La préfecture d’Oujda-Angad a vécu, au cours des dernières semaines, au rythme de précipitations pluviales et neigeuses exceptionnelles, venues raviver l’espoir chez les agriculteurs après de longues années de sécheresse sévère. Une situation climatique qui avait lourdement pesé sur leurs conditions de vie et affecté directement la productivité des terres bour et semi-arides de la région.
Survenues à un moment décisif, à la fin de l’année 2025 et au début de la nouvelle année, ces précipitations sont perçues comme un véritable tournant pour la campagne agricole en cours. Elles ont instauré un climat d’optimisme prudent autour d’une saison que beaucoup qualifient déjà d’inhabituelle, voire d’inédite.

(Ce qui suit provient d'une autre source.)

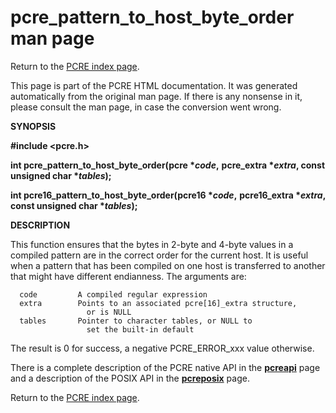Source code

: pcre\_pattern\_to\_host\_byte\_order man page
=============================================

Return to the [PCRE index page](index.html).

This page is part of the PCRE HTML documentation. It was generated automatically from the original man page. If there is any nonsense in it, please consult the man page, in case the conversion went wrong.

**SYNOPSIS**

**\#include &lt;pcre.h&gt;**

**int pcre\_pattern\_to\_host\_byte\_order(pcre \**code*,** **pcre\_extra \**extra*, const unsigned char \**tables*);**

**int pcre16\_pattern\_to\_host\_byte\_order(pcre16 \**code*,** **pcre16\_extra \**extra*, const unsigned char \**tables*);**

**DESCRIPTION**

This function ensures that the bytes in 2-byte and 4-byte values in a compiled pattern are in the correct order for the current host. It is useful when a pattern that has been compiled on one host is transferred to another that might have different endianness. The arguments are:

      code         A compiled regular expression
      extra        Points to an associated pcre[16]_extra structure,
                     or is NULL
      tables       Pointer to character tables, or NULL to
                     set the built-in default

The result is 0 for success, a negative PCRE\_ERROR\_xxx value otherwise.

There is a complete description of the PCRE native API in the [**pcreapi**](pcreapi.html) page and a description of the POSIX API in the [**pcreposix**](pcreposix.html) page.

Return to the [PCRE index page](index.html).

Pour de nombreux agriculteurs de la région, le retour de la neige après plusieurs années d’absence constitue un événement exceptionnel, tant sur le plan climatique que psychologique et économique. Ces conditions froides et humides ont redonné vie aux sols et encouragé la reprise du labour et des semailles des céréales, un spectacle que la région n’avait plus connu depuis longtemps.
Dans une déclaration pour Le360, Saïd Laknani, vice-président de la Chambre agricole de la région de l’Oriental, a rappelé que la zone d’Ahl Angad est par excellence une région agricole, reposant essentiellement sur l’agriculture bour. Il a souligné que les pluies et les chutes de neige, arrivées au moment opportun, ont eu un impact très positif sur l’ensemble des cultures.
Il a ajouté que les agriculteurs ont commencé à labourer leurs terres et à faire paître leur bétail, bien que le printemps n’ait pas encore commencé. Selon lui, la terre retrouve progressivement sa vitalité et montre des signes d’émergence des cultures, renforçant ainsi les espoirs d’une saison agricole prometteuse.
Toujours selon Saïd Laknani, l’agriculture d’Ahl Angad repose principalement sur la culture de l’orge, du blé, de l’avoine et du triticale, en l’absence de périmètres irrigués, en raison du caractère bour et semi-désertique de la région. Malgré ces contraintes structurelles, les récentes précipitations ont donné un nouvel élan à ces cultures, d’autant plus que la neige constitue un réservoir naturel d’eau, alimentant les sols sur une période plus longue.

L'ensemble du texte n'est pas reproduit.